### Required work:
Pick out all lines of the entries that include the word "Descent" and copy them.

= = = =

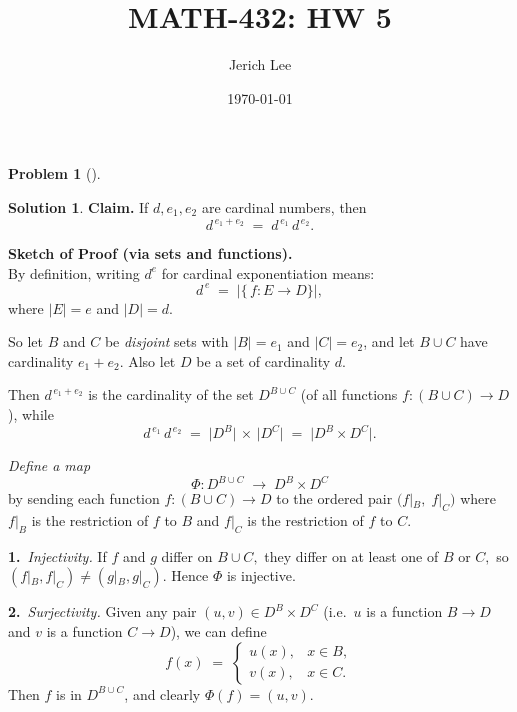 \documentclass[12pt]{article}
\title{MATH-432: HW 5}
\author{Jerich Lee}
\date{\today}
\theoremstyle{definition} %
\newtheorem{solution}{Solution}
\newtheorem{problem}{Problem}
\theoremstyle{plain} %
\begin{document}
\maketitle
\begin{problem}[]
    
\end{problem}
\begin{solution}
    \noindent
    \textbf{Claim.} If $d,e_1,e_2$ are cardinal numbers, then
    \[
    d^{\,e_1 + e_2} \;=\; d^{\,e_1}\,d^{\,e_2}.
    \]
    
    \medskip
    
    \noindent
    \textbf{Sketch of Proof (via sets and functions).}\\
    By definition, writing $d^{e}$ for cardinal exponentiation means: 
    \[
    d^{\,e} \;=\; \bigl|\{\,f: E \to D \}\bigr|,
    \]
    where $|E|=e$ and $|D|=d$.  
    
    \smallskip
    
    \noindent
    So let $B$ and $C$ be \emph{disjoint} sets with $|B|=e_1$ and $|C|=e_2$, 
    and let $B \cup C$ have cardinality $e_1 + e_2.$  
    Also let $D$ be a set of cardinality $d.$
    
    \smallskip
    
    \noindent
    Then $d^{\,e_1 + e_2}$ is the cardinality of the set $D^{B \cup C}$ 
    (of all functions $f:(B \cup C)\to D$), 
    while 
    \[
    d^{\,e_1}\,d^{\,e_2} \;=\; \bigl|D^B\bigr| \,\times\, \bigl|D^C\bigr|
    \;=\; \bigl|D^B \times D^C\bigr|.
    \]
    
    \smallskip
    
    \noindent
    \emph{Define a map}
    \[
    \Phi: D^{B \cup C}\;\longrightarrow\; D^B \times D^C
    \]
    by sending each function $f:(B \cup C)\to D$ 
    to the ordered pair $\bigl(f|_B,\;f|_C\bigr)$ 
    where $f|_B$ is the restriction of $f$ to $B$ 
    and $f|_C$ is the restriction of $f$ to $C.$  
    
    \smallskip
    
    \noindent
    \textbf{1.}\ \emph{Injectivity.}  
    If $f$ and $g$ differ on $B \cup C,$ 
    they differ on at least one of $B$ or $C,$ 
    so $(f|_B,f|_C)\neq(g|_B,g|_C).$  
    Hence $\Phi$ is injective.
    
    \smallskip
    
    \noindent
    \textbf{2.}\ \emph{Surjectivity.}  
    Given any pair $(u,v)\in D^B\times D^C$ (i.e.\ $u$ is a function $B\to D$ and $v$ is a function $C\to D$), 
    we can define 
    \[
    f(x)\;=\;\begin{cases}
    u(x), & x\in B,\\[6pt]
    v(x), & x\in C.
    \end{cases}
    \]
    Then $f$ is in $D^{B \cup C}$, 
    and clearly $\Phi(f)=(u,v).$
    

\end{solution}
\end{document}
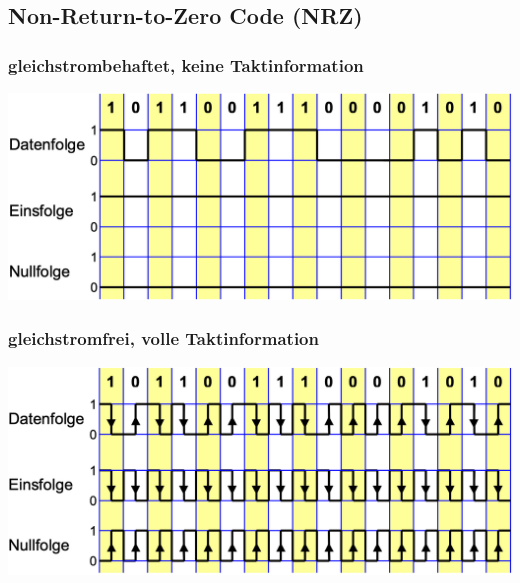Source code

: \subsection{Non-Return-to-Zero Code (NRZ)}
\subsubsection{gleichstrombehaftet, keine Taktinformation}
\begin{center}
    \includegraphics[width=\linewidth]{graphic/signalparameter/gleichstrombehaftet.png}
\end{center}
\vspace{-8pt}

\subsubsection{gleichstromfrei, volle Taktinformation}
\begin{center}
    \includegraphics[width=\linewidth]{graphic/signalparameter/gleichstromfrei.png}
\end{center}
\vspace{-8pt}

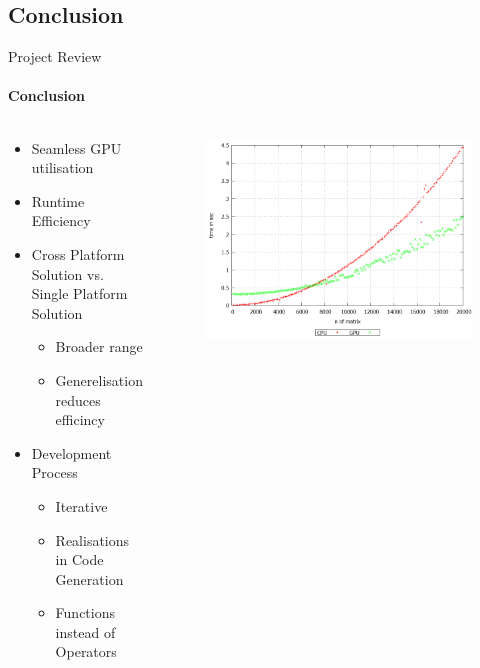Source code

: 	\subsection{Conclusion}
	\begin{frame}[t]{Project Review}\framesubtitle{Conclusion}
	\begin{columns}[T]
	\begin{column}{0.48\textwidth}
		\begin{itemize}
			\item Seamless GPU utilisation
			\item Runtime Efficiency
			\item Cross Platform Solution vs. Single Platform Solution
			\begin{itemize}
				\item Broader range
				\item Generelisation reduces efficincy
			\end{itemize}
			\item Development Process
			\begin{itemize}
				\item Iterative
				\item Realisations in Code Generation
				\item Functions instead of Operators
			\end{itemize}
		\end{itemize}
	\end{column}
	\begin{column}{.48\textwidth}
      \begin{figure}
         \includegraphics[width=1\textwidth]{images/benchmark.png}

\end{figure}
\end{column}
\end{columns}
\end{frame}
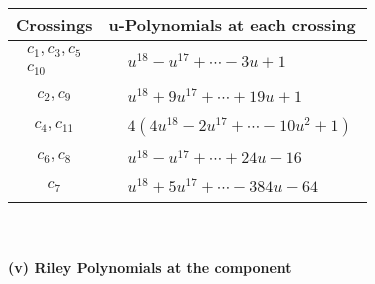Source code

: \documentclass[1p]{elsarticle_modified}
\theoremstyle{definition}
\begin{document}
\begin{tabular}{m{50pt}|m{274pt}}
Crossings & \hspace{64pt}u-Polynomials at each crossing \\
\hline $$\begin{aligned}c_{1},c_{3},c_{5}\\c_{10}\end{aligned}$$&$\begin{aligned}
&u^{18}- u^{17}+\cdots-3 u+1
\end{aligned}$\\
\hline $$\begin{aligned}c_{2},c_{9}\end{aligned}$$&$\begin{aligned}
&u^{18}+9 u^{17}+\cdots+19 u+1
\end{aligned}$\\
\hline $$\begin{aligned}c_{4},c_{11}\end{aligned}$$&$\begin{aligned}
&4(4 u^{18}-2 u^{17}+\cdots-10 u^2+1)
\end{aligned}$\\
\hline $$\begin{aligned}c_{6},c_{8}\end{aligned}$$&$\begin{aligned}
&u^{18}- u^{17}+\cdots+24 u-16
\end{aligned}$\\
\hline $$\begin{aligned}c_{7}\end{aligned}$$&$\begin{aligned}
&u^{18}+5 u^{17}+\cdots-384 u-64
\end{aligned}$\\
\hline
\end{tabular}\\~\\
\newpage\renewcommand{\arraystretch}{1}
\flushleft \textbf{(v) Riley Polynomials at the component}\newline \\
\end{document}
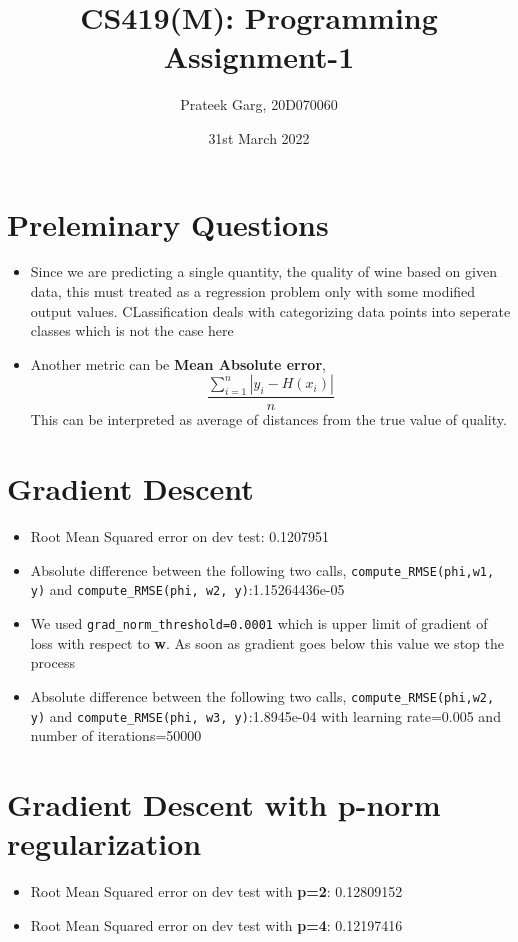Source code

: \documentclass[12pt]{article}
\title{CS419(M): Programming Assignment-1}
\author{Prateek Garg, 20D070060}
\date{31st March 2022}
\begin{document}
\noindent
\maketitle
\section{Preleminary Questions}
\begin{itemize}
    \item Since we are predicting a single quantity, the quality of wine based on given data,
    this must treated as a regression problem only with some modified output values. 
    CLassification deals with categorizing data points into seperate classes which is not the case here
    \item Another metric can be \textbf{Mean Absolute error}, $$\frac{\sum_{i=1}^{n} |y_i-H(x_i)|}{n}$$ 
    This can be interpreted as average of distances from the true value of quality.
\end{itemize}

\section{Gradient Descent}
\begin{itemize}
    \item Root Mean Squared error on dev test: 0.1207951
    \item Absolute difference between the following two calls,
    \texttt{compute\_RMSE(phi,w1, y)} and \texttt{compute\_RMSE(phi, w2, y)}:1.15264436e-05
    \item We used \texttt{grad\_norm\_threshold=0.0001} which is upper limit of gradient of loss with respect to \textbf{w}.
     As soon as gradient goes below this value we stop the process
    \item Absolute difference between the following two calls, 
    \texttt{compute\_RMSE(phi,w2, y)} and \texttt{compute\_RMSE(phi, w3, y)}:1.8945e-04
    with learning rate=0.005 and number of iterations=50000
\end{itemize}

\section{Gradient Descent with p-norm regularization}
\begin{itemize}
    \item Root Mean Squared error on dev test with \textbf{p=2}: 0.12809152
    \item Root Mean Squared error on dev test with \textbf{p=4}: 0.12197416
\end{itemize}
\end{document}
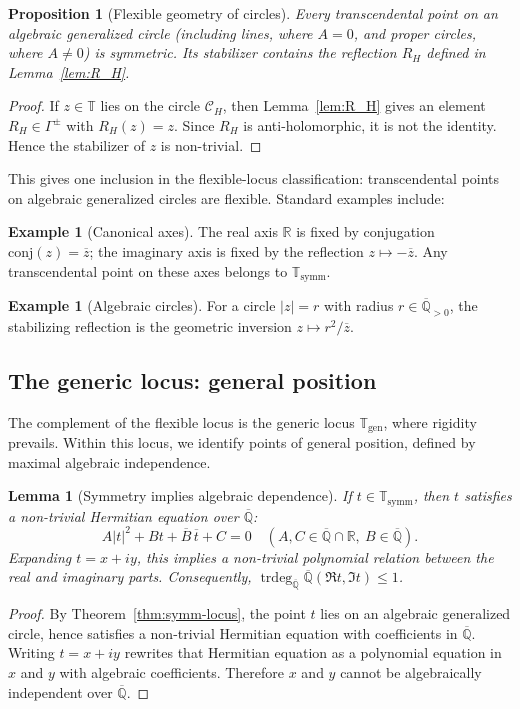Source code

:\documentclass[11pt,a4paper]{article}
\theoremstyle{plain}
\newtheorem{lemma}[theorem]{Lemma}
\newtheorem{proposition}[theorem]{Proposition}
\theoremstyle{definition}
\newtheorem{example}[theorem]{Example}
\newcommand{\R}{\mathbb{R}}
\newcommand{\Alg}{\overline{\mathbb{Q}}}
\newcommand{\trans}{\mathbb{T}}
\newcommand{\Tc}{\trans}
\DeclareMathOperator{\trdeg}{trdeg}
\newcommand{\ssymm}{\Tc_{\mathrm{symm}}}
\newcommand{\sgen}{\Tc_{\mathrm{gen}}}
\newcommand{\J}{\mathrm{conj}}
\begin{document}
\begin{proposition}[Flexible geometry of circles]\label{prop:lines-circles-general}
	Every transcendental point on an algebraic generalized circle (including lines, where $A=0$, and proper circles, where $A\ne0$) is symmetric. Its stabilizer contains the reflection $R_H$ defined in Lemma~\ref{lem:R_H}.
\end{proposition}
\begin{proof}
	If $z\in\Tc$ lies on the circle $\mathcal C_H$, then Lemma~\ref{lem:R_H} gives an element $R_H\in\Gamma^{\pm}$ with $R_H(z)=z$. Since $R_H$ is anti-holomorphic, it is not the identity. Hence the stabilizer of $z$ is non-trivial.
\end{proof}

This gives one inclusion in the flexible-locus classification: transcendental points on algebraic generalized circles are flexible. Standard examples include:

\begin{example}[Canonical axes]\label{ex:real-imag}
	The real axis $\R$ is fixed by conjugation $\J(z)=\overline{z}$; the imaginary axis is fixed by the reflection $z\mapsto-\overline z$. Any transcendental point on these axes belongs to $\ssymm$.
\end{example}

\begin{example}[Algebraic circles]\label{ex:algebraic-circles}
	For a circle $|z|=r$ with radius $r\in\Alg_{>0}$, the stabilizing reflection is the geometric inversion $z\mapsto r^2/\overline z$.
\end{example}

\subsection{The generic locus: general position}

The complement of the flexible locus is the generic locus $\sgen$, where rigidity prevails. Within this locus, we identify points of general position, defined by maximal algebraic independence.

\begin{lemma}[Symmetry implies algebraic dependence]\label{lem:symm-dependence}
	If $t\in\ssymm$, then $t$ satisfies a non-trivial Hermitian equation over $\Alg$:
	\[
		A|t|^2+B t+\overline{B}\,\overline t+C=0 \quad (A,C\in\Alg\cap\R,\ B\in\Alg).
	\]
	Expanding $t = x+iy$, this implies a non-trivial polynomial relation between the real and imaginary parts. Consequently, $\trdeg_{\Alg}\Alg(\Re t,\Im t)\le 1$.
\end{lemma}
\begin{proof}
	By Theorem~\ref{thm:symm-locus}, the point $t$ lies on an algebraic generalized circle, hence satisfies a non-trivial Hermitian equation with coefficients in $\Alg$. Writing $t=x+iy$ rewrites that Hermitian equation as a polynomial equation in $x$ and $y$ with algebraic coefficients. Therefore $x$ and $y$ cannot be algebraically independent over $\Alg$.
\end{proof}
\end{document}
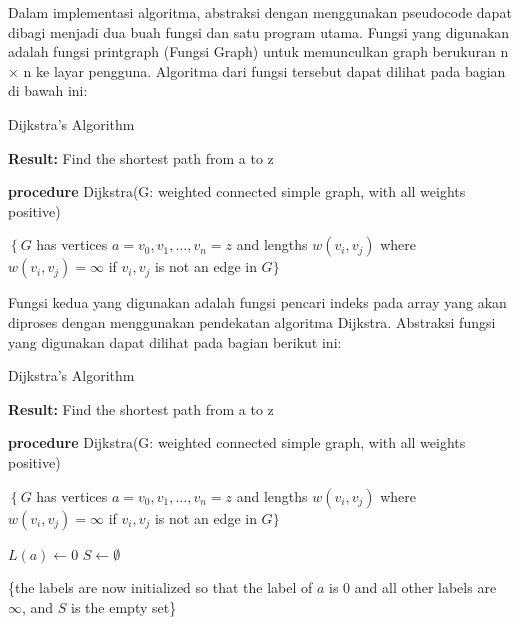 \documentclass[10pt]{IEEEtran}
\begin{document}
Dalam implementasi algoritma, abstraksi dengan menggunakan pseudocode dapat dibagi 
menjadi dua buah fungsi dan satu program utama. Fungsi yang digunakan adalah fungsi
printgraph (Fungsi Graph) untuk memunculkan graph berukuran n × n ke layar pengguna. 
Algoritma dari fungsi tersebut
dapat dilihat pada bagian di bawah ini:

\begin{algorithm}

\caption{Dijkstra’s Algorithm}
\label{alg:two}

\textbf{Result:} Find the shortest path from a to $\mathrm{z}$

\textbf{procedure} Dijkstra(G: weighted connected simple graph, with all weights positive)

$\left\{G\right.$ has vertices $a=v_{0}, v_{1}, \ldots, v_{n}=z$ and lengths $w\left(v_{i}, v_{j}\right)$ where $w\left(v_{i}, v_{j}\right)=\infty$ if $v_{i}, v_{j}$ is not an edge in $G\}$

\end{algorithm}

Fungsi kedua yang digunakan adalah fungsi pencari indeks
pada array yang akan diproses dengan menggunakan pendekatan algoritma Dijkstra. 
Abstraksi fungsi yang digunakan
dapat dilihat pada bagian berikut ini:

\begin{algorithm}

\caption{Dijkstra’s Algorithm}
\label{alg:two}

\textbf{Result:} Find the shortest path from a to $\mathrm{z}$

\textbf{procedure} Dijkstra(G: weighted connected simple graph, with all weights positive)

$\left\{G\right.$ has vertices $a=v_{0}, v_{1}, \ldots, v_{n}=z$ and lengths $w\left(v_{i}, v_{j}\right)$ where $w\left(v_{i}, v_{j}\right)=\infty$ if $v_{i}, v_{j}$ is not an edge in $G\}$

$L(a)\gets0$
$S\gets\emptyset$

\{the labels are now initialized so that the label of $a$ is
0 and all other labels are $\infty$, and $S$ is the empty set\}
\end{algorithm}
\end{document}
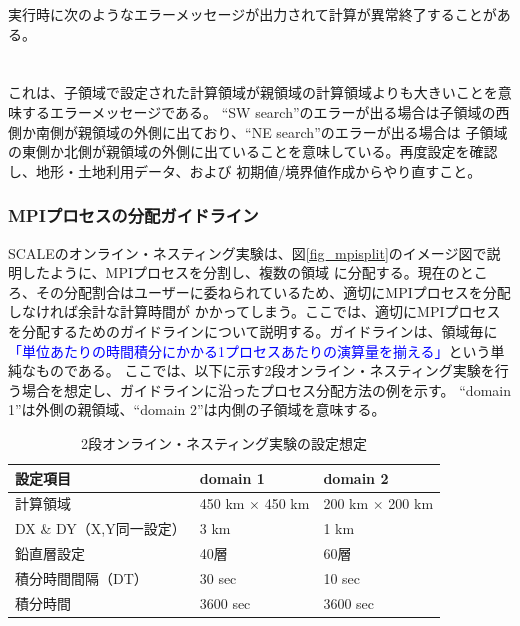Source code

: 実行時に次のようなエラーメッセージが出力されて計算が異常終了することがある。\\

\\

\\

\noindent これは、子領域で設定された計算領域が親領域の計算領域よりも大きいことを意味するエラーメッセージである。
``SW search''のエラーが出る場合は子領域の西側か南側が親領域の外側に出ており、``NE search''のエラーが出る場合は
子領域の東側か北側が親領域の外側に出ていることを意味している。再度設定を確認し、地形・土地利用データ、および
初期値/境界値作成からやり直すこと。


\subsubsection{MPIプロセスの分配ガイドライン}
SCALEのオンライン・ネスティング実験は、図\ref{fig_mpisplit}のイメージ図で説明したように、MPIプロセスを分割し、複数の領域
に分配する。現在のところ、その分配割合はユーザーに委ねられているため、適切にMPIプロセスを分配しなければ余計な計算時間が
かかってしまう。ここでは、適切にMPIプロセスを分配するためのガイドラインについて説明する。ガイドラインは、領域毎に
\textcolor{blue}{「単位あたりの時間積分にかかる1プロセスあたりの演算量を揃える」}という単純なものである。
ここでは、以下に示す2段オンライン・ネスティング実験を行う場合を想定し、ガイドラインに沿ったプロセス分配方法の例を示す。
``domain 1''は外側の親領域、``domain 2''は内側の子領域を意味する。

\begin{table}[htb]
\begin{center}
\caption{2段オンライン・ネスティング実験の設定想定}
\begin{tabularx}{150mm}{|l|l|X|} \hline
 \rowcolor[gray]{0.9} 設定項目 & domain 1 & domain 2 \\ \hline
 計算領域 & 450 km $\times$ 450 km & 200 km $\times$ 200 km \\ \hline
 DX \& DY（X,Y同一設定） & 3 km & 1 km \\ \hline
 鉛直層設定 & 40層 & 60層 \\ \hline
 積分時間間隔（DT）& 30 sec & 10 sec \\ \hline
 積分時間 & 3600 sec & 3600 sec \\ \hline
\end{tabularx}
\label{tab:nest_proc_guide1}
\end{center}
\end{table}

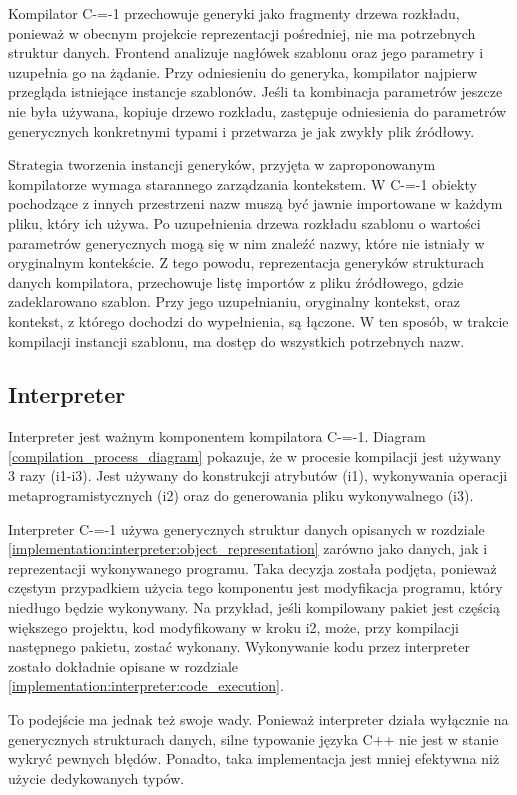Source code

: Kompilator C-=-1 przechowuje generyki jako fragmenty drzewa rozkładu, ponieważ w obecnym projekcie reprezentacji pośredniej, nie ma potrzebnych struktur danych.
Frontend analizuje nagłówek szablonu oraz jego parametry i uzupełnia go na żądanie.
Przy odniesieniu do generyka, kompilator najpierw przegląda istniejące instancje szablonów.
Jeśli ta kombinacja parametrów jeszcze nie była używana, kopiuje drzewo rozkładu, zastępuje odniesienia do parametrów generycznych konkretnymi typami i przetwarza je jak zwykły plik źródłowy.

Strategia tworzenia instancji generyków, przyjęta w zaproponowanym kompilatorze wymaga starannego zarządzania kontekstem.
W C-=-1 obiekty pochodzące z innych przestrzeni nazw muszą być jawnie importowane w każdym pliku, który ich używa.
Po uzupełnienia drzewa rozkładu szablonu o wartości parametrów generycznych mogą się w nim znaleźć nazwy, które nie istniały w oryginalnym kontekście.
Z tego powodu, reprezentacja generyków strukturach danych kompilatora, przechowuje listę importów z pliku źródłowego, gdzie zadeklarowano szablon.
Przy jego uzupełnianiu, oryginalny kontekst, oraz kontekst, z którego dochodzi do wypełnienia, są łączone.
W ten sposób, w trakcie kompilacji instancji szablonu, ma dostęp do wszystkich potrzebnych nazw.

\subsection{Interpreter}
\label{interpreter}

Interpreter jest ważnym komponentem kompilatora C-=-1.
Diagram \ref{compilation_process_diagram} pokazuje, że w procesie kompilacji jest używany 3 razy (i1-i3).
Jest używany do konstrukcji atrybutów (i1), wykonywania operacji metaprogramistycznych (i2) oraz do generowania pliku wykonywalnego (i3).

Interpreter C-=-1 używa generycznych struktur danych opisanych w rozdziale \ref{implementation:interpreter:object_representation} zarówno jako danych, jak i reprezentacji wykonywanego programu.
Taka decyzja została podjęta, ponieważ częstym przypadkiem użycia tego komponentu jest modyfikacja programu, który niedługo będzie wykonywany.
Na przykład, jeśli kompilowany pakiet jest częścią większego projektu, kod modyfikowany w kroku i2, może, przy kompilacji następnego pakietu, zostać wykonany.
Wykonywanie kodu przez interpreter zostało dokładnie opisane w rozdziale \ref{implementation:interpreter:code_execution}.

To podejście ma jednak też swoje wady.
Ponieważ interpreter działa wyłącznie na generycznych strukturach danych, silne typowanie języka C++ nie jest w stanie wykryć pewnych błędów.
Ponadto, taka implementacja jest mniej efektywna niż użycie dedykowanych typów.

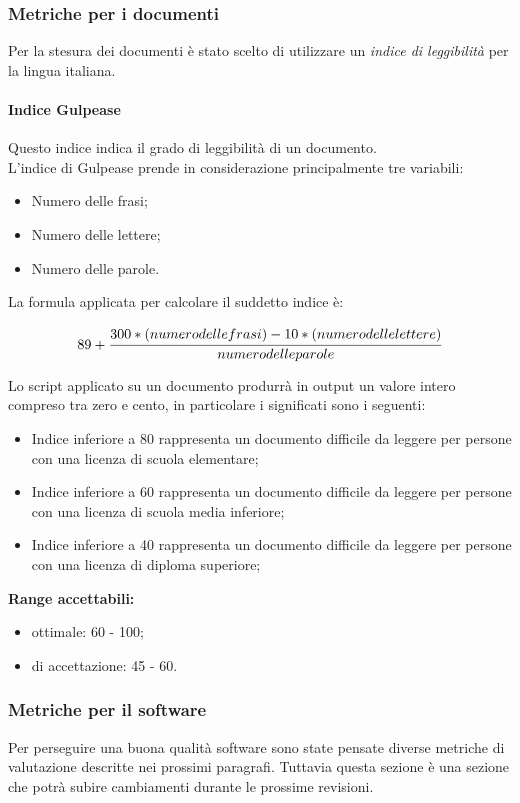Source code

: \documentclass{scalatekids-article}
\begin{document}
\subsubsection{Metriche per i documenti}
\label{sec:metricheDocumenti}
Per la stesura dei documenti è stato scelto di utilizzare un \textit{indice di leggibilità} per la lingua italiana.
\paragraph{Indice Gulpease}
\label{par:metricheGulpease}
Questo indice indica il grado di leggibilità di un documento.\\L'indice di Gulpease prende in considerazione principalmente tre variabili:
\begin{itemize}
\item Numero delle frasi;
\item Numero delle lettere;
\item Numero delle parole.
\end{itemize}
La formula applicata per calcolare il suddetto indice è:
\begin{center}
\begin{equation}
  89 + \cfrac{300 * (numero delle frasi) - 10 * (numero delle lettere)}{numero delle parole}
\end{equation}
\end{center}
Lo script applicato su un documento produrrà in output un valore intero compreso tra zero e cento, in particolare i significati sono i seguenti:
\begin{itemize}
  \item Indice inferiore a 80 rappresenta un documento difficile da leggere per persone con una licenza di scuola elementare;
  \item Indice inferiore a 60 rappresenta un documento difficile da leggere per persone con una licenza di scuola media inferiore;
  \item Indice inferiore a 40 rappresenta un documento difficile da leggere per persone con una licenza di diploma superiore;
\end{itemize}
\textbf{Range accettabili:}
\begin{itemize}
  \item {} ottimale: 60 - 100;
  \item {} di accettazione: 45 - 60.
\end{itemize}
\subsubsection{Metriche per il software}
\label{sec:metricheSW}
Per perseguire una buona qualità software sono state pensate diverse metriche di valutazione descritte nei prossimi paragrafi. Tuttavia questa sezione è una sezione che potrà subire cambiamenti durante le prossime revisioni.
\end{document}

= = = =

### Answer box:
\section{Gradient Descent}
\section{Gradient Descent with p-norm regularization}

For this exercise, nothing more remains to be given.